Twisted plans and hollow talks

Dec.1, 2006

Twisted plans and hollow talks


THE sole positive outcome of talks that US President George W Bush held with Iraqi Prime Minister Nouri Al Maliki in Amman on Thursday was an agreement that Iraq should not be partitioned into separate, semiautonomous zones. None of the other agreements could be considered as positive since they are based on not only a continued US military presence in Iraq but also on increased use of military force to tackle the insurgency there. Those agreements sidestep the reality that there could be no military solution to the conflict in Iraq, and that the US would not be able to realise its prime objectives of pacifying the people of Iraq, stabilising the country and using it was a springboard for action against regional players (not to mention protecting US energy interests).
Even the Bush-Maliki agreement against autonomous regions in Iraq that would lead into eventual division of the country along ethnic lines could be described as wishful thinking because the lines drawn in post-war Iraq have already grown into deep chasms that are nearly impossible to be bridged. The concept has already been written into the post-war "constitution" of Iraq.
Hopes for a compromise that would be acceptable to the majority Shiites and the minority Sunnis and Kurds and would bring the three communities together back to the pre-war shape of Iraq are not based on realism. If the split does not happen today, it would happen tomorrow or someday but sooner than later, and there is nothing anyone could do about it.
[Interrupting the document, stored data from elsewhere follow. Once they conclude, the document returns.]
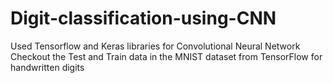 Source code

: # Digit-classification-using-CNN
Used Tensorflow and Keras libraries for Convolutional Neural Network
Checkout the Test and Train data in the MNIST dataset from TensorFlow for handwritten digits

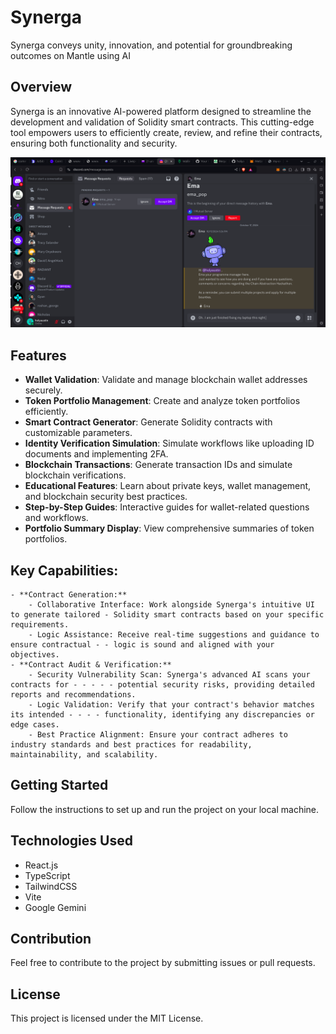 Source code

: # Synerga

 Synerga conveys unity, innovation, and potential for groundbreaking outcomes on Mantle using AI 

 ## Overview
 Synerga is an innovative AI-powered platform designed to streamline the development and validation of Solidity smart contracts. This cutting-edge tool empowers users to efficiently create, review, and refine their contracts, ensuring both functionality and security.

![Synerga](synerga.png)

## Features

- **Wallet Validation**: Validate and manage blockchain wallet addresses securely.
- **Token Portfolio Management**: Create and analyze token portfolios efficiently.
- **Smart Contract Generator**: Generate Solidity contracts with customizable parameters.
- **Identity Verification Simulation**: Simulate workflows like uploading ID documents and implementing 2FA.
- **Blockchain Transactions**: Generate transaction IDs and simulate blockchain verifications.
- **Educational Features**: Learn about private keys, wallet management, and blockchain security best practices.
- **Step-by-Step Guides**: Interactive guides for wallet-related questions and workflows.
- **Portfolio Summary Display**: View comprehensive summaries of token portfolios.

## Key Capabilities:
    - **Contract Generation:**
        - Collaborative Interface: Work alongside Synerga's intuitive UI to generate tailored - Solidity smart contracts based on your specific requirements.
        - Logic Assistance: Receive real-time suggestions and guidance to ensure contractual - - logic is sound and aligned with your objectives.
    - **Contract Audit & Verification:**
        - Security Vulnerability Scan: Synerga's advanced AI scans your contracts for - - - - - potential security risks, providing detailed reports and recommendations.
        - Logic Validation: Verify that your contract's behavior matches its intended - - - - functionality, identifying any discrepancies or edge cases.
        - Best Practice Alignment: Ensure your contract adheres to industry standards and best practices for readability, maintainability, and scalability.


## Getting Started

Follow the instructions to set up and run the project on your local machine.

## Technologies Used

- React.js
- TypeScript
- TailwindCSS
- Vite
- Google Gemini

## Contribution

Feel free to contribute to the project by submitting issues or pull requests.

## License

This project is licensed under the MIT License.

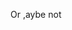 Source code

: <!--
id: 370028317
link: http://kevinisom.info/post/370028317/or-aybe-not
slug: or-aybe-not
date: Thu Feb 04 2010 18:00:59 GMT+1300 (NZDT)
raw: {"blog_name":"kevinisom","id":370028317,"post_url":"http://kevinisom.info/post/370028317/or-aybe-not","slug":"or-aybe-not","type":"text","date":"2010-02-04 05:00:59 GMT","timestamp":1265259659,"state":"published","format":"html","reblog_key":"65IyltJE","tags":[],"short_url":"http://tmblr.co/Zw68YyM3YyT","highlighted":[],"feed_item":"http://twitter.com/kev_nz/statuses/8617688360","from_feed_id":"650289","note_count":0,"title":null,"body":"<p>Or ,aybe not</p>"}
publish: 2010-02-04
tags: 
title: null
-->


Or ,aybe not


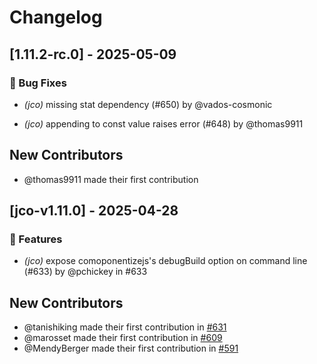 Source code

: # Changelog

## [1.11.2-rc.0] - 2025-05-09

### 🐛 Bug Fixes

* *(jco)* missing stat dependency (#650) by @vados-cosmonic

* *(jco)* appending to const value raises error (#648) by @thomas9911



## New Contributors
* @thomas9911 made their first contribution


## [jco-v1.11.0] - 2025-04-28

### 🚀 Features

* *(jco)* expose comoponentizejs's debugBuild option on command line (#633) by @pchickey in #633



## New Contributors
* @tanishiking made their first contribution in [#631](https://github.com/bytecodealliance/jco/pull/631)
* @marosset made their first contribution in [#609](https://github.com/bytecodealliance/jco/pull/609)
* @MendyBerger made their first contribution in [#591](https://github.com/bytecodealliance/jco/pull/591)
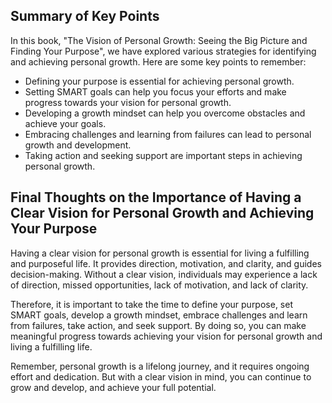 
Summary of Key Points
---------------------

In this book, "The Vision of Personal Growth: Seeing the Big Picture and Finding Your Purpose", we have explored various strategies for identifying and achieving personal growth. Here are some key points to remember:

* Defining your purpose is essential for achieving personal growth.
* Setting SMART goals can help you focus your efforts and make progress towards your vision for personal growth.
* Developing a growth mindset can help you overcome obstacles and achieve your goals.
* Embracing challenges and learning from failures can lead to personal growth and development.
* Taking action and seeking support are important steps in achieving personal growth.

Final Thoughts on the Importance of Having a Clear Vision for Personal Growth and Achieving Your Purpose
--------------------------------------------------------------------------------------------------------

Having a clear vision for personal growth is essential for living a fulfilling and purposeful life. It provides direction, motivation, and clarity, and guides decision-making. Without a clear vision, individuals may experience a lack of direction, missed opportunities, lack of motivation, and lack of clarity.

Therefore, it is important to take the time to define your purpose, set SMART goals, develop a growth mindset, embrace challenges and learn from failures, take action, and seek support. By doing so, you can make meaningful progress towards achieving your vision for personal growth and living a fulfilling life.

Remember, personal growth is a lifelong journey, and it requires ongoing effort and dedication. But with a clear vision in mind, you can continue to grow and develop, and achieve your full potential. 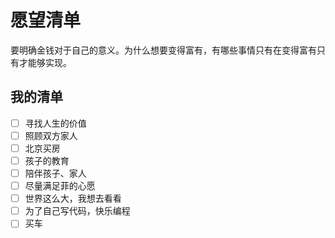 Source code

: # 愿望清单

要明确金钱对于自己的意义。为什么想要变得富有，有哪些事情只有在变得富有只有才能够实现。

## 我的清单

-   [ ] 寻找人生的价值
-   [ ] 照顾双方家人
-   [ ] 北京买房
-   [ ] 孩子的教育
-   [ ] 陪伴孩子、家人
-   [ ] 尽量满足菲的心愿
-   [ ] 世界这么大，我想去看看
-   [ ] 为了自己写代码，快乐编程
-   [ ] 买车
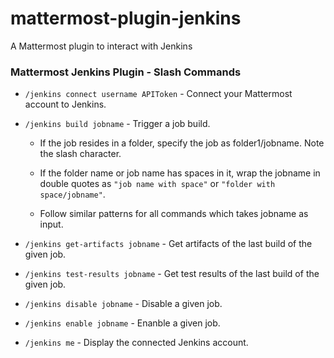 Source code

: # mattermost-plugin-jenkins
A Mattermost plugin to interact with Jenkins

### Mattermost Jenkins Plugin - Slash Commands
- `/jenkins connect username APIToken` - Connect your Mattermost account to Jenkins.

- `/jenkins build jobname` - Trigger a job build.
  
  - If the job resides in a folder, specify the job as folder1/jobname. Note the slash character.
  
  - If the folder name or job name has spaces in it, wrap the jobname in double quotes as `"job name with space"` or `"folder with space/jobname"`.
  
  - Follow similar patterns for all commands which takes jobname as input.
  
- `/jenkins get-artifacts jobname` - Get artifacts of the last build of the given job.

- `/jenkins test-results jobname` - Get test results of the last build of the given job.

- `/jenkins disable jobname` - Disable a given job.

- `/jenkins enable jobname` - Enanble a given job.

- `/jenkins me` - Display the connected Jenkins account.
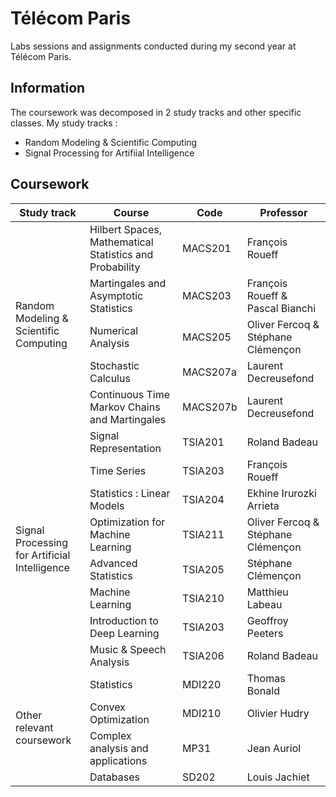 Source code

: # Télécom Paris
Labs sessions and assignments conducted during my second year at Télécom Paris. 

## Information
The coursework was decomposed in 2 study tracks and other specific classes.
My study tracks :
  - Random Modeling & Scientific Computing
  - Signal Processing for Artifiial Intelligence

## Coursework

<table>
  <thead>
    <tr>
      <th>Study track</th>
      <th>Course</th>
      <th>Code</th>
      <th>Professor</th>
    </tr>
  </thead>
  <tbody>
    <tr>
      <td rowspan="5">Random Modeling & Scientific Computing</td>
      <td>Hilbert Spaces, Mathematical Statistics and Probability</td>
      <td>MACS201</td>
      <td>François Roueff</td>
    </tr>
    <tr>
      <td>Martingales and Asymptotic Statistics</td>
      <td>MACS203</td>
      <td>François Roueff & Pascal Bianchi</td>
    <tr>
      <td>Numerical Analysis</td>
      <td>MACS205</td>
      <td>Oliver Fercoq & Stéphane Clémençon</td>
    </tr>
    <tr>
      <td>Stochastic Calculus</td>
      <td>MACS207a</td>
      <td>Laurent Decreusefond</td>
    </tr>
    <tr>
      <td>Continuous Time Markov Chains and Martingales</td>
      <td>MACS207b</td>
      <td>Laurent Decreusefond</td>
    </tr>
    <tr>
      <td rowspan="8">Signal Processing for Artificial Intelligence</td>
      <td>Signal Representation</td>
      <td>TSIA201</td>
      <td>Roland Badeau</td>
    </tr>
    <tr>
      <td>Time Series</td>
      <td>TSIA203</td>
      <td>François Roueff</td>
    </tr>
    <tr>
      <td>Statistics : Linear Models</td>
      <td>TSIA204</td>
      <td>Ekhine Irurozki Arrieta</td>
    </tr>
    <tr>
      <td>Optimization for Machine Learning</td>
      <td>TSIA211</td>
      <td>Oliver Fercoq & Stéphane Clémençon</td>
    </tr>
    <tr>
      <td>Advanced Statistics</td>
      <td>TSIA205</td>
      <td>Stéphane Clémençon</td>
    </tr>
    <tr>
      <td>Machine Learning</td>
      <td>TSIA210</td>
      <td>Matthieu Labeau</td>
    </tr>
    <tr>
      <td>Introduction to Deep Learning</td>
      <td>TSIA203</td>
      <td>Geoffroy Peeters</td>
    </tr>
    <tr>
      <td>Music & Speech Analysis</td>
      <td>TSIA206</td>
      <td>Roland Badeau</td>
    </tr>
    <tr>
      <td rowspan="4">Other relevant coursework</td>
      <td>Statistics</td>
      <td>MDI220</td>
      <td>Thomas Bonald</td>
    </tr>
    <tr>
      <td>Convex Optimization</td>
      <td>MDI210</td>
      <td>Olivier Hudry</td>
    </tr>
    <tr>
      <td>Complex analysis and applications</td>
      <td>MP31</td>
      <td>Jean Auriol</td>
    </tr>
    <tr>
      <td>Databases</td>
      <td>SD202</td>
      <td>Louis Jachiet</td>
    </tr>
  </tbody>
</table>

  



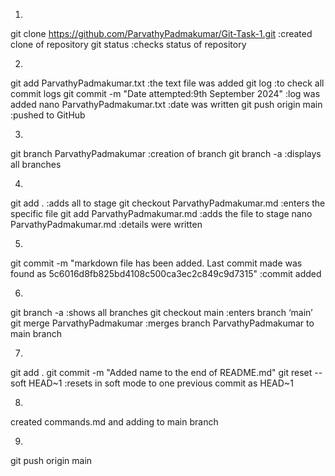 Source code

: 1.
git clone https://github.com/ParvathyPadmakumar/Git-Task-1.git    :created clone of repository
git status    :checks status of repository

2.
git add ParvathyPadmakumar.txt    :the text file was added
git log   :to check all commit logs
git commit -m "Date attempted:9th September 2024"    :log was added
nano ParvathyPadmakumar.txt     :date was written
git push origin main     :pushed to GitHub

3.
git branch ParvathyPadmakumar   :creation of branch
git branch -a   :displays all branches

4.
git add .   :adds all to stage
git checkout ParvathyPadmakumar.md    :enters the specific file
git add ParvathyPadmakumar.md    :adds the file to stage
nano ParvathyPadmakumar.md    :details were written

5.
git commit -m "markdown file has been added. Last commit made was found as 5c6016d8fb825bd4108c500ca3ec2c849c9d7315"   :commit added

6.
git branch -a   :shows all branches
git checkout main   :enters branch ‘main’
git merge ParvathyPadmakumar   :merges branch ParvathyPadmakumar to main branch

7.
git add .
git commit -m "Added name to the end of README.md"
git reset --soft HEAD~1   :resets in soft mode to one previous commit as HEAD~1

8.
created commands.md and adding to main branch

9.
git push origin main
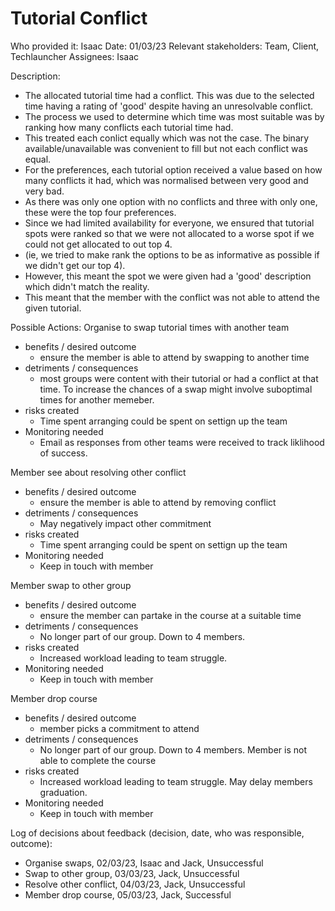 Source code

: # Tutorial Conflict
Who provided it: Isaac
Date: 01/03/23
Relevant stakeholders: Team, Client, Techlauncher
Assignees: Isaac

Description: 
+ The allocated tutorial time had a conflict. This was due to the selected time having a rating of 'good' despite having an unresolvable conflict. 
+ The process we used to determine which time was most suitable was by ranking how many conflicts each tutorial time had. 
+ This treated each conlict equally which was not the case. The binary available/unavailable was convenient to fill but not each conflict was equal. 
+ For the preferences, each tutorial option received a value based on how many conflicts it had, which was normalised between very good and very bad. 
+ As there was only one option with no conflicts and three with only one, these were the top four preferences. 
+ Since we had limited availability for everyone, we ensured that tutorial spots were ranked so that we were not allocated to a worse spot if we could not get allocated to out top 4. 
+ (ie, we tried to make rank the options to be as informative as possible if we didn't get our top 4).
+ However, this meant the spot we were given had a 'good' description which didn't match the reality.
+ This meant that the member with the conflict was not able to attend the given tutorial.

Possible Actions:
Organise to swap tutorial times with another team
- benefits / desired outcome
   + ensure the member is able to attend by swapping to another time
- detriments / consequences
   + most groups were content with their tutorial or had a conflict at that time. To increase the chances of a swap might involve suboptimal times for another memeber.
- risks created
   + Time spent arranging could be spent on settign up the team
- Monitoring needed
   + Email as responses from other teams were received to track liklihood of success.

Member see about resolving other conflict
- benefits / desired outcome
   + ensure the member is able to attend by removing conflict
- detriments / consequences
   + May negatively impact other commitment
- risks created
   + Time spent arranging could be spent on settign up the team
- Monitoring needed
   + Keep in touch with member

Member swap to other group
- benefits / desired outcome
   + ensure the member can partake in the course at a suitable time
- detriments / consequences
   + No longer part of our group. Down to 4 members.
- risks created
   + Increased workload leading to team struggle.
- Monitoring needed
   + Keep in touch with member

Member drop course
- benefits / desired outcome
   + member picks a commitment to attend
- detriments / consequences
   + No longer part of our group. Down to 4 members. Member is not able to complete the course
- risks created
   + Increased workload leading to team struggle. May delay members graduation.
- Monitoring needed
   + Keep in touch with member

Log of decisions about feedback (decision, date, who was responsible, outcome):
- Organise swaps, 02/03/23, Isaac and Jack, Unsuccessful
- Swap to other group, 03/03/23, Jack, Unsuccessful
- Resolve other conflict, 04/03/23, Jack, Unsuccessful
- Member drop course, 05/03/23, Jack, Successful
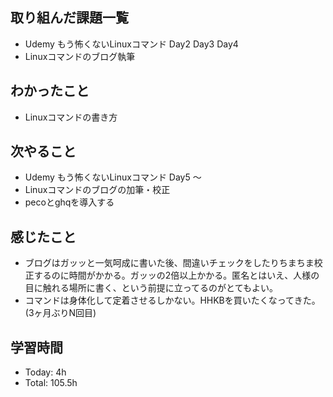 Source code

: ## 取り組んだ課題一覧
- Udemy もう怖くないLinuxコマンド Day2 Day3 Day4
- Linuxコマンドのブログ執筆
## わかったこと
- Linuxコマンドの書き方
## 次やること
- Udemy もう怖くないLinuxコマンド Day5 〜
- Linuxコマンドのブログの加筆・校正
- pecoとghqを導入する
## 感じたこと
- ブログはガッッと一気呵成に書いた後、間違いチェックをしたりちまちま校正するのに時間がかかる。ガッッの2倍以上かかる。匿名とはいえ、人様の目に触れる場所に書く、という前提に立ってるのがとてもよい。
- コマンドは身体化して定着させるしかない。HHKBを買いたくなってきた。(3ヶ月ぶりN回目)
## 学習時間
- Today: 4h
- Total: 105.5h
Such a view of the course of events is based on the historical realities of modern Iraq that the US and its allies overlooked/ignored/brushed aside when they drew up plans to invade and occupy that country as an advance military post in the Gulf that would serve American/Israeli interests in the region.
Surely, no regional player wants the division of Iraq because that would not but be coupled with major spillovers of the crisis across the borders to the country's neighbours and the wider region. The regional players, if they decide to get together in good faith, might be able to come up with a formula that could pre-empt a division of Iraq, but serious doubts cloud that possibility as long as the US military remains in Iraq.
In the short term, Bush's affirmation on Thursday after talks with Maliki was that the US would stay the course in Iraq and help the Iraqi prime minister boost his firepower against armed elements that challenge efforts to shore up internal security. The US president's assurances should been seen against the backdrop of his National Security Advisor Stephen Hadley's opinion that "reality on the streets of Baghdad suggests Maliki is either ignorant of what is going on, misrepresenting his intentions, or his capabilities are not yet sufficient to turn his good intentions into action."
For all the world knows, Maliki might not find himself out a job when he returns to Baghdad because of the declared decision of Moqtada Sadr to withdraw his political support for the prime minister. Against that backdrop, whatever decisions and agreements made during the Amman meeting seem to have lost any relevance until and unless Maliki comes up with a formula to persuade Sadr not to quit the coalition in power.
No doubt, Bush was sending an implicit message to Iraqi groups when he described Maliki as "the right guy for Iraq," and pledged increased support for his efforts to shore up security, but the impact of such expressions of backing remains to be seen (barring a dramatic turnaround in the avowed US promise to "democratise" Iraq).
No matter what happens in the short-term in Iraq, nothing that the US does within the framework of realising its objectives of the invasion and occupation of that country would help stabilise the situation. Talk of genuine peace in Iraq through any other course of events could be nothing hollow.